THE PROBLEM
For the records below, report how many lines include the word "utility". Only the number should appear.

== Segment start ==

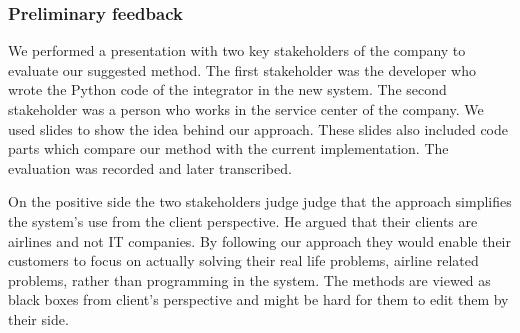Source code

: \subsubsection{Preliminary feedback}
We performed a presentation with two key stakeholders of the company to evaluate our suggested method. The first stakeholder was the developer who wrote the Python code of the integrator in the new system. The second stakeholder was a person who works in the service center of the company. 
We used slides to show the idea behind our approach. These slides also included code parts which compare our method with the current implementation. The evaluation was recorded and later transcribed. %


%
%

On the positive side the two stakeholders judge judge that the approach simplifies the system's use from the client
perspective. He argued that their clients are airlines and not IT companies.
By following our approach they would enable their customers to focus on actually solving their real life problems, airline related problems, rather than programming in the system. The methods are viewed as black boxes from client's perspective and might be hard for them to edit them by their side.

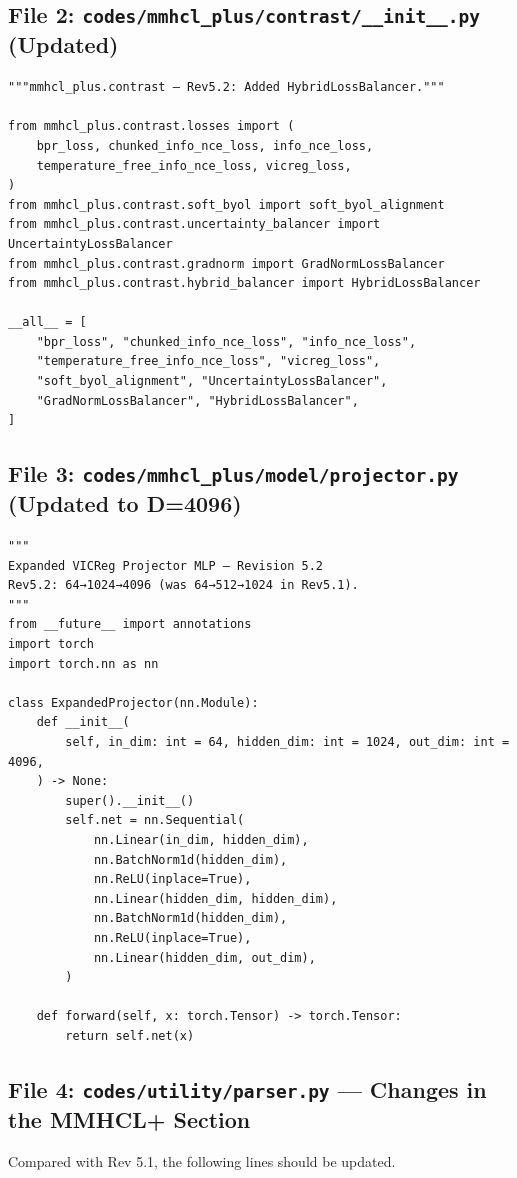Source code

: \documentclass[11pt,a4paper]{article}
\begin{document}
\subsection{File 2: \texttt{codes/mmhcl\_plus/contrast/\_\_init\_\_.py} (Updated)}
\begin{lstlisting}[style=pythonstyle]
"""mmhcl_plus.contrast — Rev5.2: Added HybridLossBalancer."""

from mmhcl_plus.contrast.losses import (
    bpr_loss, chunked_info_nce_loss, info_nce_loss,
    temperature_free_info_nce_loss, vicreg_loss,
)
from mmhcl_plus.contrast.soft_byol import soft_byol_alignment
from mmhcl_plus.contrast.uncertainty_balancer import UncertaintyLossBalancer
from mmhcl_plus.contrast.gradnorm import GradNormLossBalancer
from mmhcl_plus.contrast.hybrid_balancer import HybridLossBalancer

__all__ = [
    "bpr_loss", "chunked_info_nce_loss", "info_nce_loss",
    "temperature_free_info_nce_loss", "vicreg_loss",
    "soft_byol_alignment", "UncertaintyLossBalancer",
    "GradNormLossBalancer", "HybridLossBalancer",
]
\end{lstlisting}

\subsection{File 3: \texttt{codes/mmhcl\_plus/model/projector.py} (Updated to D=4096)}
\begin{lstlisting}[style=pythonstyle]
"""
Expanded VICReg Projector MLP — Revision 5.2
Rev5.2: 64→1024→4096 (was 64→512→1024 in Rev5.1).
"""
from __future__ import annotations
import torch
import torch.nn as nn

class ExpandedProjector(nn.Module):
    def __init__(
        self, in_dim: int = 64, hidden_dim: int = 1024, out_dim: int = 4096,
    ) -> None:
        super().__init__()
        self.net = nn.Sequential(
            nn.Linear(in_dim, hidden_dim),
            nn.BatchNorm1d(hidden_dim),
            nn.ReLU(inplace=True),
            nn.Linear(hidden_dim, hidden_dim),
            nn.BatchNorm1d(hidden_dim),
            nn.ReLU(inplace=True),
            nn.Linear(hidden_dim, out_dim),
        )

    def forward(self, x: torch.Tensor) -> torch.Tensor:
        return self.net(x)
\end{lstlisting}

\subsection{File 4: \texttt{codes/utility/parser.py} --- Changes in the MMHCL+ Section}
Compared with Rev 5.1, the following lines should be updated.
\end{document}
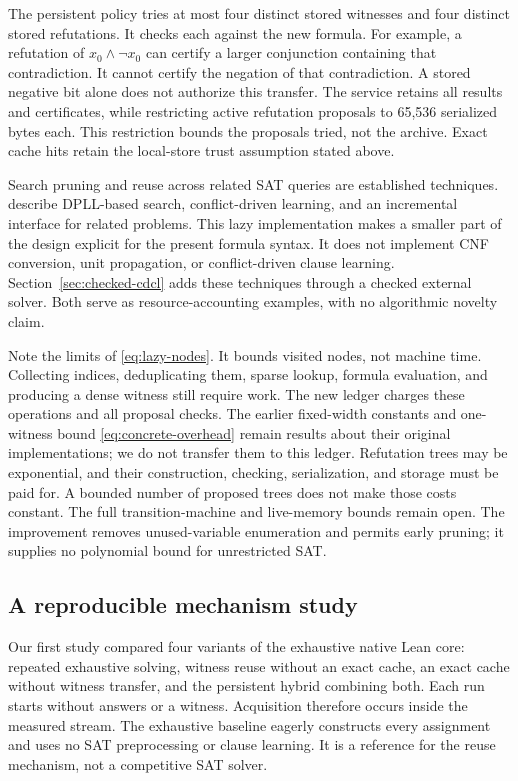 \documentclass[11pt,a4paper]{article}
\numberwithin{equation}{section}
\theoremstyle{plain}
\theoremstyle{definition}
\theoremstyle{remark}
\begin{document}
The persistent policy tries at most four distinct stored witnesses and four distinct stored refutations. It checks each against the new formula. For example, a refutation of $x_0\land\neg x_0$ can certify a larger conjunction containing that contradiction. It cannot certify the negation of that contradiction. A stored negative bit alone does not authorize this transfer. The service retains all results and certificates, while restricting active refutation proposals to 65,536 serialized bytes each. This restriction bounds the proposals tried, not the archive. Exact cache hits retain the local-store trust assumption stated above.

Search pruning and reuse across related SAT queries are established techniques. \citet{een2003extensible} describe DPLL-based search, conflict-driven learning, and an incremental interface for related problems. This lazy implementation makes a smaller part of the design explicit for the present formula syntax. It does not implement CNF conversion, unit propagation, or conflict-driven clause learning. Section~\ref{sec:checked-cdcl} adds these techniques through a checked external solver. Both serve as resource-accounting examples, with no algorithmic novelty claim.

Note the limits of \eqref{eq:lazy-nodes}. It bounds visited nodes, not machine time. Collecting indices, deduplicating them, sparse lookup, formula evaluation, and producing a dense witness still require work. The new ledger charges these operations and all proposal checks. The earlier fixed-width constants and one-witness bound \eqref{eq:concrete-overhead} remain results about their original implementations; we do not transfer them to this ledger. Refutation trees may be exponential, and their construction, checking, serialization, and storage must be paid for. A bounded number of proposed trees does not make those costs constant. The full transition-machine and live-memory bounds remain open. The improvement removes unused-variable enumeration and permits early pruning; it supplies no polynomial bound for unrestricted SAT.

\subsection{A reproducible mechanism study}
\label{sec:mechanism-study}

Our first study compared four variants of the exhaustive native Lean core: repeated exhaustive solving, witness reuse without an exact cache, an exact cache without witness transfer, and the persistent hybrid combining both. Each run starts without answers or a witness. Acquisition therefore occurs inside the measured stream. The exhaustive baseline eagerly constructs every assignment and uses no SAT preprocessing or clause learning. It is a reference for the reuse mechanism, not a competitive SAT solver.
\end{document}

== Segment end ==
== Segment start ==

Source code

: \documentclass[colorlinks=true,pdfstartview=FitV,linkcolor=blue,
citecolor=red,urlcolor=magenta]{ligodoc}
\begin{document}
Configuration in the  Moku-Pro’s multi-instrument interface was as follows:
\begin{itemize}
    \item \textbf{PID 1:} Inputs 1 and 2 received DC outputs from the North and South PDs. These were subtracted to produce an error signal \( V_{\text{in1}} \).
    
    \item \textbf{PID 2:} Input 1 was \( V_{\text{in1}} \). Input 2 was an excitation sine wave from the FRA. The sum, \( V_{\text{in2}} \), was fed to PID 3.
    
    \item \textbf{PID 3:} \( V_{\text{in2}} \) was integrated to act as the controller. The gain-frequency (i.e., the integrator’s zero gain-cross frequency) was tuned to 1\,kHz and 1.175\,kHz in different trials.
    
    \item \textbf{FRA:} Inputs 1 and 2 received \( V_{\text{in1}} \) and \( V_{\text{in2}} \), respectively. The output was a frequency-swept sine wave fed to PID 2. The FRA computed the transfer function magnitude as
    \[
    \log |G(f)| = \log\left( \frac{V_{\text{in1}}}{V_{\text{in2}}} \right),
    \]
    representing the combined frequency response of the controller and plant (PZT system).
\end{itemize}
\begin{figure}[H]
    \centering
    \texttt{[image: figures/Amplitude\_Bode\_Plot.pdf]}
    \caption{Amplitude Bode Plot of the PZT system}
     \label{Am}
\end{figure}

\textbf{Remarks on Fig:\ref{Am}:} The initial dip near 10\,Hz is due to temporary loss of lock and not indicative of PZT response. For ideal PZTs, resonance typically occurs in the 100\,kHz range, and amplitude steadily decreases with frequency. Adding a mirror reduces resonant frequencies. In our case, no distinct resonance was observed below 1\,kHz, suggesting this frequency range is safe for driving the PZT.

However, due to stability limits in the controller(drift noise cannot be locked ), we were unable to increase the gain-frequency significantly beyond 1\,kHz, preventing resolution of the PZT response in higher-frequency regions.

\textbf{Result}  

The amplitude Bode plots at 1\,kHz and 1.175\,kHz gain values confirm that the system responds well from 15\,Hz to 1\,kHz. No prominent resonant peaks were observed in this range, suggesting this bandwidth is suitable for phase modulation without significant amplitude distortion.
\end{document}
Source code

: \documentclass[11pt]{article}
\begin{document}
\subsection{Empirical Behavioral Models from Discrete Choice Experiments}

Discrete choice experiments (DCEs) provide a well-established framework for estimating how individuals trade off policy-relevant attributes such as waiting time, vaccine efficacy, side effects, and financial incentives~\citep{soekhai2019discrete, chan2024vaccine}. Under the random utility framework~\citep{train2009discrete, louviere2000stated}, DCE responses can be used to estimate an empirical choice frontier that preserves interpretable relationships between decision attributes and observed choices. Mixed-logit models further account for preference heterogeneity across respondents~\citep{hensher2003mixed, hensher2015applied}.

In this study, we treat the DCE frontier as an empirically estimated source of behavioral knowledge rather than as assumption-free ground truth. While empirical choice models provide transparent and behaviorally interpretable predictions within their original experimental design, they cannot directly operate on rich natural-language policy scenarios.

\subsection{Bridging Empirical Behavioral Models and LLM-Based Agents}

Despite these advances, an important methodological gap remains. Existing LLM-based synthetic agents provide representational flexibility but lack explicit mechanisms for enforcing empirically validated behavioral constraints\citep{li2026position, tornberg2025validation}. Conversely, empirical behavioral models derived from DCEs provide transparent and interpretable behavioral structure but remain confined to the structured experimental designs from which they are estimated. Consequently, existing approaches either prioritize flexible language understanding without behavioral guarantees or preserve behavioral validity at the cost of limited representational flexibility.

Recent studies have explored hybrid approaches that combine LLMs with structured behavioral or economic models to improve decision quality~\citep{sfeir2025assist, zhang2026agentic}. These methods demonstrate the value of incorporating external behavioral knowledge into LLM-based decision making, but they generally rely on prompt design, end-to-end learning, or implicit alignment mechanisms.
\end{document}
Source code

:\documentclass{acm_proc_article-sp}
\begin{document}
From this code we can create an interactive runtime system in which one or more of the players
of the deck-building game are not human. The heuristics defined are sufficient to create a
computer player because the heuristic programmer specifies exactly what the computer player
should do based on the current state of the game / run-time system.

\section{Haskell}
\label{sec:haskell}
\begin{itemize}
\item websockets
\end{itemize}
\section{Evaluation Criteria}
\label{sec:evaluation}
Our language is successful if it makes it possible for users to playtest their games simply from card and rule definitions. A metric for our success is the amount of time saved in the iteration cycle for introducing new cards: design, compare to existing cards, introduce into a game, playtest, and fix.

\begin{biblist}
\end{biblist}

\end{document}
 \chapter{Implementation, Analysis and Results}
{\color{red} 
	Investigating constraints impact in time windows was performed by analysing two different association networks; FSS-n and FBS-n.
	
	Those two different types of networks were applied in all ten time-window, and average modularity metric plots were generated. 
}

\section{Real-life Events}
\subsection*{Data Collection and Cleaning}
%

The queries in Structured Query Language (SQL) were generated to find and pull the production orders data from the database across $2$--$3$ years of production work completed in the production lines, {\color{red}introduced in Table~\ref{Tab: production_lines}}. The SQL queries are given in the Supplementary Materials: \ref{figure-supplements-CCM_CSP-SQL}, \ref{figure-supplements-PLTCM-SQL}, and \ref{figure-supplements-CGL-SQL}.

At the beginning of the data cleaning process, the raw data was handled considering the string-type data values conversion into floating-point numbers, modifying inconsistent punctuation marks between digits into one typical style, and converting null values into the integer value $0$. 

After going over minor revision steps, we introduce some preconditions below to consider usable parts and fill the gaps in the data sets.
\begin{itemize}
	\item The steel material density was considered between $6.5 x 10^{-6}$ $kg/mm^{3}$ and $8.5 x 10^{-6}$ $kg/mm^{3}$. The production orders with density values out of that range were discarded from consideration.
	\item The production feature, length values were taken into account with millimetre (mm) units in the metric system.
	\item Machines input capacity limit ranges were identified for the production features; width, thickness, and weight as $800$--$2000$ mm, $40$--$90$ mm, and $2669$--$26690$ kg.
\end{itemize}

== Segment end ==

THE COMPLETED TASK
2